L'oeuvre poétique, par essence plus fragmentaire que linéaire, offre les pièces d'un puzzle que le lecteur est libre de reconstituer de la manière qu'il souhaite. En ce sens elle n'est pas un récit mais bien plutôt un langage. Et ce langage n'est jamais achevé, comme tout processus historique il devient, jusqu'à ce qu'il disparaisse ou cesse d'être en usage. Ce langage est néanmoins pleinement fonctionnel et constitue une grille axiologique et formelle complète d'agencements d'univers. Il est générateur de mondes, une fonction de pluricosmicité.

samedi 8 février 2020

Sur la petite scène

Plus grande entrée dans le journal. C'est que ma vie n'a rien à dire de neuf. J'ai bien compris que je n'étais rien, rien que le monde qui s'apparaît par mon interface singulière. Je ne suis qu'un outil commode qui trace des symboles sur l'indétermination primordiale.

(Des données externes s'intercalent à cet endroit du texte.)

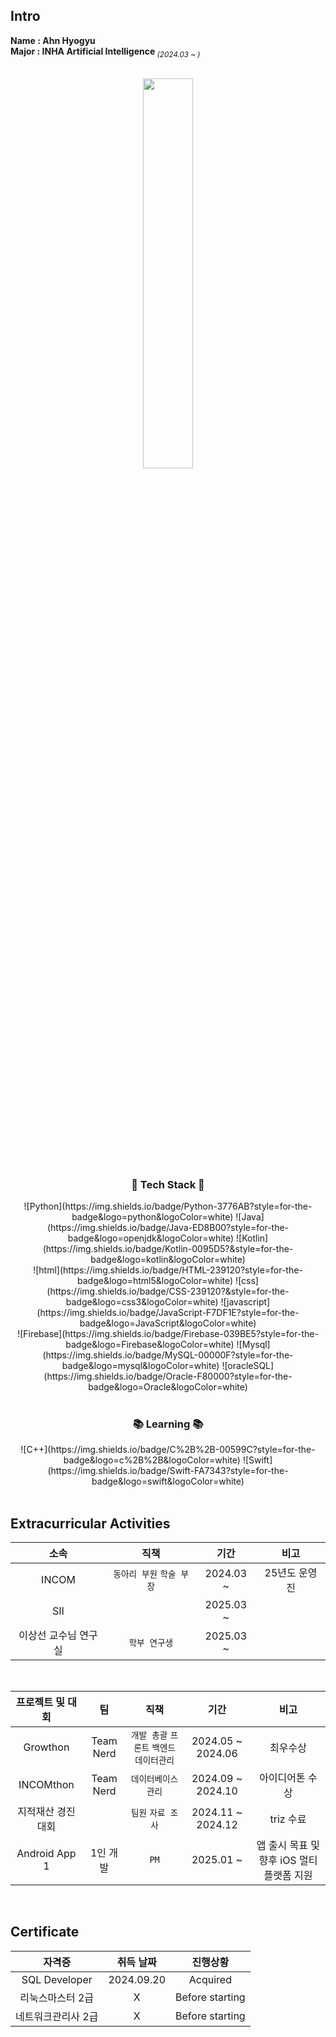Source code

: ## Intro
<strong>Name : Ahn Hyogyu</strong><br>
<strong>Major : INHA Artificial Intelligence</strong><sub><i> (2024.03 ~ )</i></sub>

<br>

<div align="center" style="margin-bottom:200px">
  <img width=40% align="center" src="https://banner.codetree.ai/v1/banner/hyogyu4981" />
</div>

<h3 align="center">🌟 Tech Stack 🌟</h3>
<div align="center">
  ![Python](https://img.shields.io/badge/Python-3776AB?style=for-the-badge&logo=python&logoColor=white)
  ![Java](https://img.shields.io/badge/Java-ED8B00?style=for-the-badge&logo=openjdk&logoColor=white)
  ![Kotlin](https://img.shields.io/badge/Kotlin-0095D5?&style=for-the-badge&logo=kotlin&logoColor=white)
</div>
<div align="center">
  ![html](https://img.shields.io/badge/HTML-239120?style=for-the-badge&logo=html5&logoColor=white)
  ![css](https://img.shields.io/badge/CSS-239120?&style=for-the-badge&logo=css3&logoColor=white)
  ![javascript](https://img.shields.io/badge/JavaScript-F7DF1E?style=for-the-badge&logo=JavaScript&logoColor=white)
</div>
<div align="center">
  ![Firebase](https://img.shields.io/badge/Firebase-039BE5?style=for-the-badge&logo=Firebase&logoColor=white)
  ![Mysql](https://img.shields.io/badge/MySQL-00000F?style=for-the-badge&logo=mysql&logoColor=white)
  ![oracleSQL](https://img.shields.io/badge/Oracle-F80000?style=for-the-badge&logo=Oracle&logoColor=white)
</div>

<br>

<h3 align="center">📚 Learning 📚</h3>
<div align="center">
  ![C++](https://img.shields.io/badge/C%2B%2B-00599C?style=for-the-badge&logo=c%2B%2B&logoColor=white)
  ![Swift](https://img.shields.io/badge/Swift-FA7343?style=for-the-badge&logo=swift&logoColor=white)
</div>

<br>

## Extracurricular Activities
|소속|직책|기간|비고|
|:---:|:---:|:---:|:---:|
|INCOM|`동아리 부원` `학술 부장`|2024.03 ~ |25년도 운영진|
|SII||2025.03 ~||
|이상선 교수님 연구실|`학부 연구생`|2025.03 ~||

<br>

|프로젝트 및 대회|팀|직책|기간|비고|
|:---:|:---:|:---:|:---:|:---:|
|Growthon|Team Nerd|`개발 총괄` `프론트` `백엔드` `데이터관리`|2024.05 ~ 2024.06|최우수상|
|INCOMthon|Team Nerd|`데이터베이스 관리`|2024.09 ~ 2024.10|아이디어톤 수상|
|지적재산 경진대회||`팀원` `자료 조사`|2024.11 ~ 2024.12|triz 수료|
|Android App 1|1인 개발|`PM`|2025.01 ~|앱 출시 목표 및 향후 iOS 멀티플랫폼 지원|

<br>

## Certificate
|자격증|취득 날짜|진행상황|
|:---:|:---:|:---:|
|SQL Developer|2024.09.20|Acquired|
|리눅스마스터 2급|X|Before starting|
|네트워크관리사 2급|X|Before starting|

Je suis le paradoxe de l'infime fragment qui veut redessiner le tout et le comprendre en soi comme chose donnée par lui.

Maintenant, je n'ai plus grande attente. Je me laisse prendre indolent. J'écris les impressions qui me traversent, les fulgurances de vérité qui n'en seront pourtant jamais. C'est le théorème d'une conscience enclavée qui produit ses propositions littéraires enflammées, lettres d'amour au monde jusque dans la haine qui consume.

Se consumer c'est bien. Ça fait passer le temps qui de toute façon doit passer. Et ça passe, ça passe en ajoutant ses unités au grand compteur d'années. Unités-symboles de rien, de tout, d'une différenciation dans le grand écoulement égal des choses. La société construit ses petits ensembles qu'elle ordonne en continuité pour se conter le récit d'exister. Je suis un sous-ensemble de l'ensemble, unité d'innombrables unités qui se défont en sèmes.

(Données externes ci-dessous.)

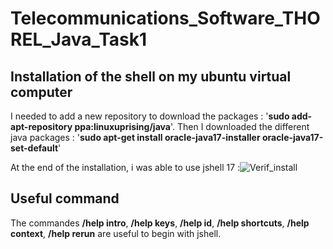 # Telecommunications_Software_THOREL_Java_Task1

## Installation of the shell on my ubuntu virtual computer

I needed to add a new repository to download the packages : '**sudo add-apt-repository ppa:linuxuprising/java**'.
Then I downloaded the different java packages : '**sudo apt-get install oracle-java17-installer oracle-java17-set-default**'

At the end of the installation, i was able to use jshell 17 :![Verif_install](https://user-images.githubusercontent.com/65960788/137712647-3b3e8fc4-8cb5-4273-9a46-eb8d7366f2fa.png)

## Useful command

The commandes **/help intro**, **/help keys**, **/help id**, **/help shortcuts**, **/help context**, **/help rerun** are useful to begin with jshell.
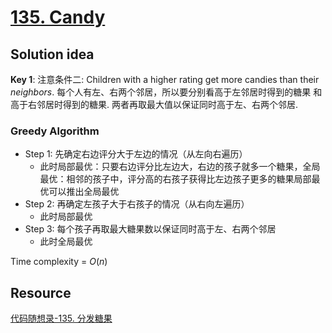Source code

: # [135. Candy](https://leetcode.com/problems/candy/)

## Solution idea

**Key 1**: 注意条件二: Children with a higher rating get more candies than their *neighbors*. 每个人有左、右两个邻居，所以要分别看高于左邻居时得到的糖果 和 高于右邻居时得到的糖果. 两者再取最大值以保证同时高于左、右两个邻居.

### Greedy Algorithm

* Step 1: 先确定右边评分大于左边的情况（从左向右遍历）
    * 此时局部最优：只要右边评分比左边大，右边的孩子就多一个糖果，全局最优：相邻的孩子中，评分高的右孩子获得比左边孩子更多的糖果局部最优可以推出全局最优
* Step 2: 再确定左孩子大于右孩子的情况（从右向左遍历）
    * 此时局部最优
* Step 3: 每个孩子再取最大糖果数以保证同时高于左、右两个邻居
    * 此时全局最优


Time complexity = $O(n)$

## Resource

[代码随想录-135. 分发糖果](https://github.com/youngyangyang04/leetcode-master/blob/master/problems/0135.%E5%88%86%E5%8F%91%E7%B3%96%E6%9E%9C.md)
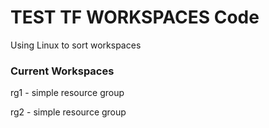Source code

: # TEST TF WORKSPACES Code
Using Linux to sort workspaces
### Current Workspaces

rg1 - simple resource group

rg2 - simple resource group

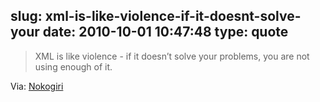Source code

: slug: xml-is-like-violence-if-it-doesnt-solve-your
date: 2010-10-01 10:47:48
type: quote
---

> XML is like violence - if it doesn’t solve your problems, you are not using enough of it.

Via: [Nokogiri](http://nokogiri.org/)
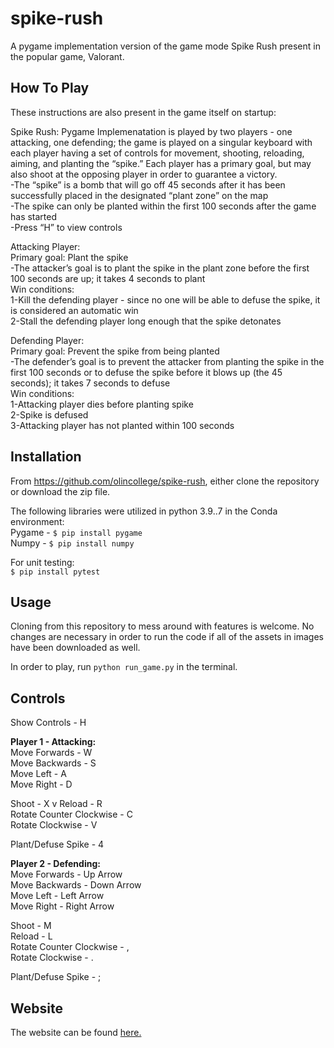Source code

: # spike-rush

A pygame implementation version of the game mode Spike Rush present in the popular game, Valorant.

## How To Play
These instructions are also present in the game itself on startup: 

Spike Rush: Pygame Implemenatation is played by two players - one attacking, one defending; the game is played on a singular keyboard with each player having a set of controls for movement, shooting, reloading, aiming, and planting the “spike.” Each player has a primary goal, but may also shoot at the opposing player in order to guarantee a victory. <br />
-The “spike” is a bomb that will go off 45 seconds after it has been successfully placed in the designated “plant zone” on the map<br />
-The spike can only be planted within the first 100 seconds after the game has started<br />
-Press “H” to view controls<br />

Attacking Player: <br />
Primary goal: Plant the spike<br />
-The attacker’s goal is to plant the spike in the plant zone before the first 100 seconds are up; it takes 4 seconds to plant<br />
Win conditions:<br />
1-Kill the defending player - since no one will be able to defuse the spike, it is considered an automatic win<br />
2-Stall the defending player long enough that the spike detonates<br />

Defending Player:<br />
Primary goal: Prevent the spike from being planted<br />
-The  defender’s goal is to prevent the attacker from planting the spike in the first 100 seconds or to defuse the spike before it blows up (the 45 seconds); it takes 7 seconds to defuse<br />
Win conditions:<br />
1-Attacking player dies before planting spike<br />
2-Spike is defused<br />
3-Attacking player has not planted within 100 seconds<br />

## Installation

From https://github.com/olincollege/spike-rush, either clone the repository or download the zip file.

The following libraries were utilized in python 3.9..7 in the Conda environment:<br />
Pygame - ``$ pip install pygame``<br />
Numpy - ``$ pip install numpy`` <br />

For unit testing:<br />
``$ pip install pytest``

## Usage

Cloning from this repository to mess around with features is welcome. No changes are necessary in order to run the code if all of the assets in images have been downloaded as well.

In order to play, run ``python run_game.py`` in the terminal.

## Controls
Show Controls - H<br />

**Player 1 - Attacking:**<br />
Move Forwards - W <br />
Move Backwards - S<br />
Move Left - A <br />
Move Right - D <br />

Shoot - X v
Reload - R <br />
Rotate Counter Clockwise - C <br /> 
Rotate Clockwise - V <br />

Plant/Defuse Spike - 4 <br />

**Player 2 - Defending:** <br />
Move Forwards - Up Arrow <br />
Move Backwards - Down Arrow <br />
Move Left - Left Arrow <br />
Move Right - Right Arrow <br />

Shoot - M <br />
Reload - L <br />
Rotate Counter Clockwise - , <br />
Rotate Clockwise - . <br />

Plant/Defuse Spike - ; <br />

## Website
The website can be found [here.](https://glowing-carnival-60eeb349.pages.github.io/)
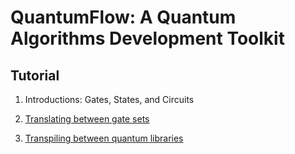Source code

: #  QuantumFlow: A Quantum Algorithms Development Toolkit

## Tutorial

1. Introductions: Gates, States, and Circuits

2. [Translating between gate sets](https://github.com/gecrooks/quantumflow-dev/blob/colab/notebooks/qf-tutorial-translate.ipynb)

3. [Transpiling between quantum libraries](https://github.com/gecrooks/quantumflow-dev/blob/colab/notebooks/qf-tutorial-transpile.ipynb)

Un rythme, une esthétique ontologique, une métaphysique en être.

Les actes seront oubliées. La seule chose qui compte est l'éternité de l'instant vécu, le reste... Finira érodé par l'entropie, l'oscillation deviendra droite, la note aura été jouée.

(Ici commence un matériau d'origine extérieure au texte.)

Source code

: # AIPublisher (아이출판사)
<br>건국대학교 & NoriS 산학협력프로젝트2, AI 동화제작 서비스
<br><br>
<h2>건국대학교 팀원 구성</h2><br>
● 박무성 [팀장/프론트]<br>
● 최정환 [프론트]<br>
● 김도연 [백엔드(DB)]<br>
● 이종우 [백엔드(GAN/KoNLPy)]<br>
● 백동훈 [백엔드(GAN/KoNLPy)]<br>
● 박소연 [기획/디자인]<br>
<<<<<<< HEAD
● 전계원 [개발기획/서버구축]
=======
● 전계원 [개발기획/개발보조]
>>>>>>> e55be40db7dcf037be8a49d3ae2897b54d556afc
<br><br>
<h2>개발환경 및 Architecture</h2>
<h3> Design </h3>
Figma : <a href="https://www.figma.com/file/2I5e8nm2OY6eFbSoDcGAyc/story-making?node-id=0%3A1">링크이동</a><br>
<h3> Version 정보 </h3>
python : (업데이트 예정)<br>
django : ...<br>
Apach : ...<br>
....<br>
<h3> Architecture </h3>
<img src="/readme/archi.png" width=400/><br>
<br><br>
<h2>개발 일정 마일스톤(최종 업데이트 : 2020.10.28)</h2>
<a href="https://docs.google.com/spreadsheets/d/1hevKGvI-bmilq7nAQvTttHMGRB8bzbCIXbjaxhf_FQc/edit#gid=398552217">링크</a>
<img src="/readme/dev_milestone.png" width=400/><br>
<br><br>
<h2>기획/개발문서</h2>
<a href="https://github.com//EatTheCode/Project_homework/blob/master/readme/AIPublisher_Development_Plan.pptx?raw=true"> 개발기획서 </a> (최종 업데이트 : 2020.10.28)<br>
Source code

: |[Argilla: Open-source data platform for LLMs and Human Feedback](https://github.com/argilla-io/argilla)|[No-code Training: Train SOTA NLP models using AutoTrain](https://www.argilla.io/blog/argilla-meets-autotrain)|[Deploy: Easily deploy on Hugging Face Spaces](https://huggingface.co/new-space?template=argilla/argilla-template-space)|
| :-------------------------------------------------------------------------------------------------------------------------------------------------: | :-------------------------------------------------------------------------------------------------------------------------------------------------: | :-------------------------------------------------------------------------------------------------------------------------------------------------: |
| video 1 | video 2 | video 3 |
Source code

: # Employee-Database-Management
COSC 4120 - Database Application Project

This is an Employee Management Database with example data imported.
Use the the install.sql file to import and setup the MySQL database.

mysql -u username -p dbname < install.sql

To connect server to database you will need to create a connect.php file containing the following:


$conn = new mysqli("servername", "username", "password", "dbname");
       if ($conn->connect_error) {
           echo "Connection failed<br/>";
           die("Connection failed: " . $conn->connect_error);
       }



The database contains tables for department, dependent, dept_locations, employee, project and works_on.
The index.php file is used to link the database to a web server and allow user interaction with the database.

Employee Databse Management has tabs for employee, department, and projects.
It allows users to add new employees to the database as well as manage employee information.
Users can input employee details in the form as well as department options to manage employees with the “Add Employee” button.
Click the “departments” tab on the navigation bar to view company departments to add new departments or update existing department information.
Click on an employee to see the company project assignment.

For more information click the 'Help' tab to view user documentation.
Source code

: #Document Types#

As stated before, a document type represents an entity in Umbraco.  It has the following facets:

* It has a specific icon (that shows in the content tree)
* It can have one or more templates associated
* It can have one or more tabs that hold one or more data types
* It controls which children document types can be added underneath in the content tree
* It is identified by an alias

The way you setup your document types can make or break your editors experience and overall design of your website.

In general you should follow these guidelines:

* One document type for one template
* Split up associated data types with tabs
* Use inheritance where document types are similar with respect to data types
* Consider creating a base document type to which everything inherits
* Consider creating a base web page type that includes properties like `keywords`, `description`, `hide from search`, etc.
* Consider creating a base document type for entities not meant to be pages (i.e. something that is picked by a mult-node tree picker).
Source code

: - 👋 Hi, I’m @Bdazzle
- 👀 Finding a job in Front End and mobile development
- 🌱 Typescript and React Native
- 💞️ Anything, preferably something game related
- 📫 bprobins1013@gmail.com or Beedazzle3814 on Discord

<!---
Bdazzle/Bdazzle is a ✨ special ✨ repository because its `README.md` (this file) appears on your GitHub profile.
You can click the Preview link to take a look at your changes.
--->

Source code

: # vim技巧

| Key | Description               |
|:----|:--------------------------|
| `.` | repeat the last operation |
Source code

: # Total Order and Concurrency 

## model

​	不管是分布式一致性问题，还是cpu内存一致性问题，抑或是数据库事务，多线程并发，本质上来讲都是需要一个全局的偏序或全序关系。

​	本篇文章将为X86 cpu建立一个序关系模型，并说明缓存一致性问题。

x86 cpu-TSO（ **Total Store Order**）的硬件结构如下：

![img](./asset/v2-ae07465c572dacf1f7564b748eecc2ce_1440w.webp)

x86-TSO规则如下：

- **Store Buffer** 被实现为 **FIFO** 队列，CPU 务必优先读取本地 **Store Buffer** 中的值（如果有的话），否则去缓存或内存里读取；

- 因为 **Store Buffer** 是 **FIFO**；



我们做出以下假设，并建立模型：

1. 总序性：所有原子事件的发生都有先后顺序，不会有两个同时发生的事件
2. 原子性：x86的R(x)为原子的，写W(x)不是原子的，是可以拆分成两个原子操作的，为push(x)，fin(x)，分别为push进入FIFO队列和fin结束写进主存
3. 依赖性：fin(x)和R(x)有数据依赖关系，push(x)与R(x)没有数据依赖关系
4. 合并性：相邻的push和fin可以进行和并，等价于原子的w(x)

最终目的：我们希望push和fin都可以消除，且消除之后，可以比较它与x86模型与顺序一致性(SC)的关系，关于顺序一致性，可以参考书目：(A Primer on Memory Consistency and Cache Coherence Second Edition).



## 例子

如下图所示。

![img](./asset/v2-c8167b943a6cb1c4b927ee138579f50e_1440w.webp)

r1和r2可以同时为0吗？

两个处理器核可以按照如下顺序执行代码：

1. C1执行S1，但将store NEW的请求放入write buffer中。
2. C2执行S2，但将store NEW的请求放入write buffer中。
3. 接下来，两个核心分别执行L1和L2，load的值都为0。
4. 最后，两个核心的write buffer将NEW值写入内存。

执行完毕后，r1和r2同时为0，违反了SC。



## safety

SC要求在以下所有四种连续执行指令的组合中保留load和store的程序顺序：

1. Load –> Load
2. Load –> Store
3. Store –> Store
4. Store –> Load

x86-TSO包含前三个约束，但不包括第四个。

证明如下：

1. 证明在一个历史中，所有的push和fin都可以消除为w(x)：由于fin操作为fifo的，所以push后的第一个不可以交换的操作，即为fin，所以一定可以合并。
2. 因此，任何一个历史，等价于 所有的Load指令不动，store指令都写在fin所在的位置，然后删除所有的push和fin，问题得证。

Je passe emporté au hasard du destin sur un vélo d'enfant, avec des carillons tout plein qui sonnent dans les vents.

Le moment d'avant la question est la formule universelle des réponses.

Je suis d'entre deux lourds silences, comme un bruit nécessaire à son humble existence.

Les choses se taisent même à l'intérieur des sons. Chaque son est entrecoupé de silences entrecoupés de sons.

Je vais me taire plus souvent désormais. Je n'ai plus grand chose à me dire. J'attraperai mon âme instrument capricieux et je jouerai la musique de mon propre espace-temps. Je jouerai encore et encore avant que la lumière s'éteigne.

J'aurai fini ma tâche quand rien n'apparaîtra sur ma petite scène.